Regarding the GPU. I'm not sure how exactly MSI AB retrieves the values from GPU, but the difference might be because AB is using mean values - an average over a short period of time. It's normal for parameters to fluctuate with a high frequency and not easy to report actual status if you can't sample the values every microsecond. HWiNFO has also switched to a new (and more accurate) interface for retrieving AMD GPU parameters some time ago. Not sure if MSI AB supports it, or if your drivers do (I'd need to see the HWiNFO Debug File). So the question is - why do you think MSI AB is right and HWiNFO not?
 
Martin said:
The IR 35201 values come straight from the VRM, I can only hardly imagine that some full-screen game could influence the accuracy of values read.
But you might try a test - try to raise the priority of HWiNFO in task manager and see if that will make any difference.
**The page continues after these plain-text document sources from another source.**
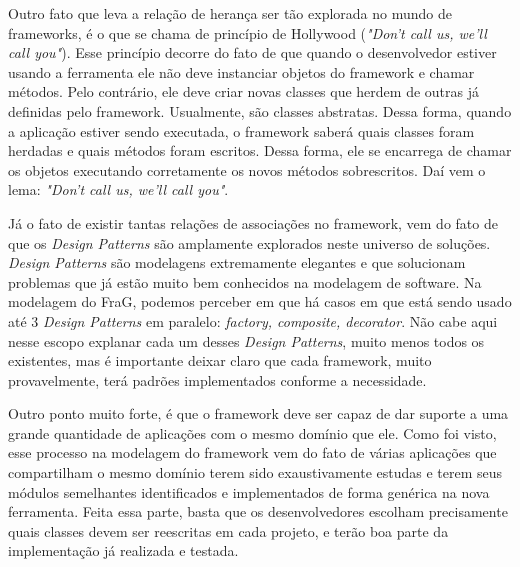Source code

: \documentclass[
    12pt,       %
    openright,      %
    twoside,      %
    a4paper,      %
    english,      %
    french,       %
    spanish,      %
    brazil,       %
    ]{abntex2}
\begin{document}
          Outro fato que leva a relação de herança ser tão explorada no mundo de frameworks,
          é o que se chama de princípio de Hollywood (\textit{"Don't call us, we'll call you"}).
          Esse princípio decorre do fato de que quando o desenvolvedor estiver usando a
          ferramenta ele não deve instanciar objetos do framework e chamar métodos. Pelo
          contrário, ele deve criar novas classes que herdem de outras já definidas pelo
          framework. Usualmente, são classes abstratas. Dessa forma, quando a aplicação
          estiver sendo executada, o framework saberá quais classes foram herdadas e
          quais métodos foram escritos. Dessa forma, ele se encarrega de chamar
          os objetos executando corretamente os novos métodos sobrescritos. Daí
          vem o lema: \textit{"Don't call us, we'll call you"}.

          Já o fato de existir tantas relações de associações no framework, vem
          do fato de que os \textit{Design Patterns} são amplamente explorados neste universo de
          soluções. \textit{Design Patterns} são modelagens extremamente
          elegantes e que solucionam problemas que já estão muito bem conhecidos na
          modelagem de software. Na modelagem do FraG, podemos perceber em que há
          casos em que está sendo usado até 3 \textit{Design Patterns} em paralelo:
          \textit{factory, composite, decorator}. Não cabe aqui nesse escopo explanar
          cada um desses \textit{Design Patterns}, muito menos todos os existentes,
          mas é importante deixar claro que cada framework, muito provavelmente, terá
          padrões implementados conforme a necessidade.

          Outro ponto muito forte, é que o framework deve ser capaz de dar suporte a
          uma grande quantidade de aplicações com o mesmo domínio que ele. Como foi
          visto, esse processo na modelagem do framework vem do fato de várias
          aplicações que compartilham o mesmo domínio terem sido exaustivamente
          estudas e terem seus módulos semelhantes identificados e implementados
          de forma genérica na nova ferramenta. Feita essa parte, basta que
          os desenvolvedores escolham precisamente quais classes devem ser reescritas
          em cada projeto, e terão boa parte da implementação já realizada e testada.

\end{document}

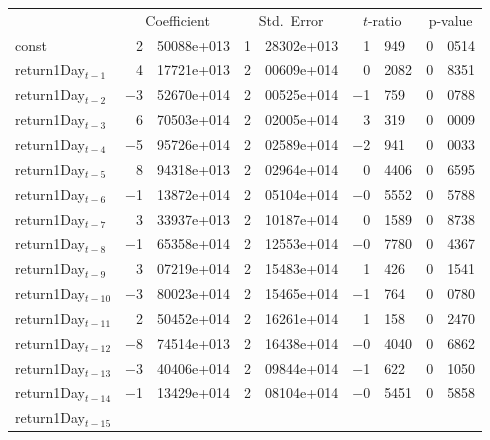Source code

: \begin{center}
\begin{tabular}{lr@{.}lr@{.}lr@{.}lr@{.}l}
    &
    \multicolumn{2}{c}{Coefficient} &
    \multicolumn{2}{c}{Std.\ Error} &
    \multicolumn{2}{c}{$t$-ratio} &
    \multicolumn{2}{c}{p-value} \\[1ex]
const &
    2&50088\textrm{e+013} &
    1&28302\textrm{e+013} &
        1&949 &
        0&0514 \\
return1Day$_{t-1}$ &
    4&17721\textrm{e+013} &
    2&00609\textrm{e+014} &
        0&2082 &
        0&8351 \\
return1Day$_{t-2}$ &
    $-$3&52670\textrm{e+014} &
    2&00525\textrm{e+014} &
        $-$1&759 &
        0&0788 \\
return1Day$_{t-3}$ &
    6&70503\textrm{e+014} &
    2&02005\textrm{e+014} &
        3&319 &
        0&0009 \\
return1Day$_{t-4}$ &
    $-$5&95726\textrm{e+014} &
    2&02589\textrm{e+014} &
        $-$2&941 &
        0&0033 \\
return1Day$_{t-5}$ &
    8&94318\textrm{e+013} &
    2&02964\textrm{e+014} &
        0&4406 &
        0&6595 \\
return1Day$_{t-6}$ &
    $-$1&13872\textrm{e+014} &
    2&05104\textrm{e+014} &
        $-$0&5552 &
        0&5788 \\
return1Day$_{t-7}$ &
    3&33937\textrm{e+013} &
    2&10187\textrm{e+014} &
        0&1589 &
        0&8738 \\
return1Day$_{t-8}$ &
    $-$1&65358\textrm{e+014} &
    2&12553\textrm{e+014} &
        $-$0&7780 &
        0&4367 \\
return1Day$_{t-9}$ &
    3&07219\textrm{e+014} &
    2&15483\textrm{e+014} &
        1&426 &
        0&1541 \\
return1Day$_{t-10}$ &
    $-$3&80023\textrm{e+014} &
    2&15465\textrm{e+014} &
        $-$1&764 &
        0&0780 \\
return1Day$_{t-11}$ &
    2&50452\textrm{e+014} &
    2&16261\textrm{e+014} &
        1&158 &
        0&2470 \\
return1Day$_{t-12}$ &
    $-$8&74514\textrm{e+013} &
    2&16438\textrm{e+014} &
        $-$0&4040 &
        0&6862 \\
return1Day$_{t-13}$ &
    $-$3&40406\textrm{e+014} &
    2&09844\textrm{e+014} &
        $-$1&622 &
        0&1050 \\
return1Day$_{t-14}$ &
    $-$1&13429\textrm{e+014} &
    2&08104\textrm{e+014} &
        $-$0&5451 &
        0&5858 \\
return1Day$_{t-15}$ &

\end{tabular}
\end{center}
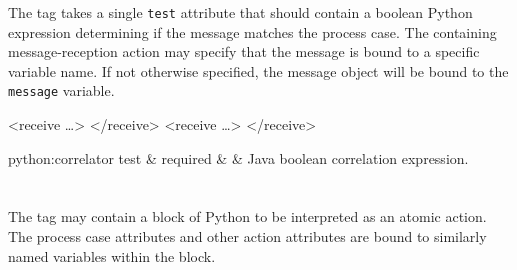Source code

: The  tag takes a single \verb|test| attribute
that should contain a boolean Python expression determining if
the message matches the process case.  The containing message-reception
action may specify that the message is bound to a specific variable
name.  If not otherwise specified, the message object will be
bound to the \verb|message| variable. 

\begin{codelisting}
<receive \dots>
</receive>
<receive  \dots>
</receive>
\end{codelisting}

\begin{attrDefs}{python:correlator}
test		&	required	&			& Java boolean correlation expression. \\
\end{attrDefs}

\section{}

The  tag may contain a block of Python
to be interpreted as an atomic action.  The process case
attributes and other action attributes are bound to similarly
named variables within the block.

\begin{codelisting}
\end{codelisting}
Regarding the GPU. I'm not sure how exactly MSI AB retrieves the values from GPU, but the difference might be because AB is using mean values - an average over a short period of time. It's normal for parameters to fluctuate with a high frequency and not easy to report actual status if you can't sample the values every microsecond. HWiNFO has also switched to a new (and more accurate) interface for retrieving AMD GPU parameters some time ago. Not sure if MSI AB supports it, or if your drivers do (I'd need to see the HWiNFO Debug File). So the question is - why do you think MSI AB is right and HWiNFO not?

Good morning Martin!
I know MSI Afterburner is correct, because the framerate (FPS) is not fluctuating (maybe a couple up and down) if vsync is off (heaven, valley) in those areas, and never if vsync is on.
And the GPU clock speed will show consistent around 1640-1673 mhz depending on temps and load (MSI Afterburner shows a steady slow drop in speed as temps increase. :)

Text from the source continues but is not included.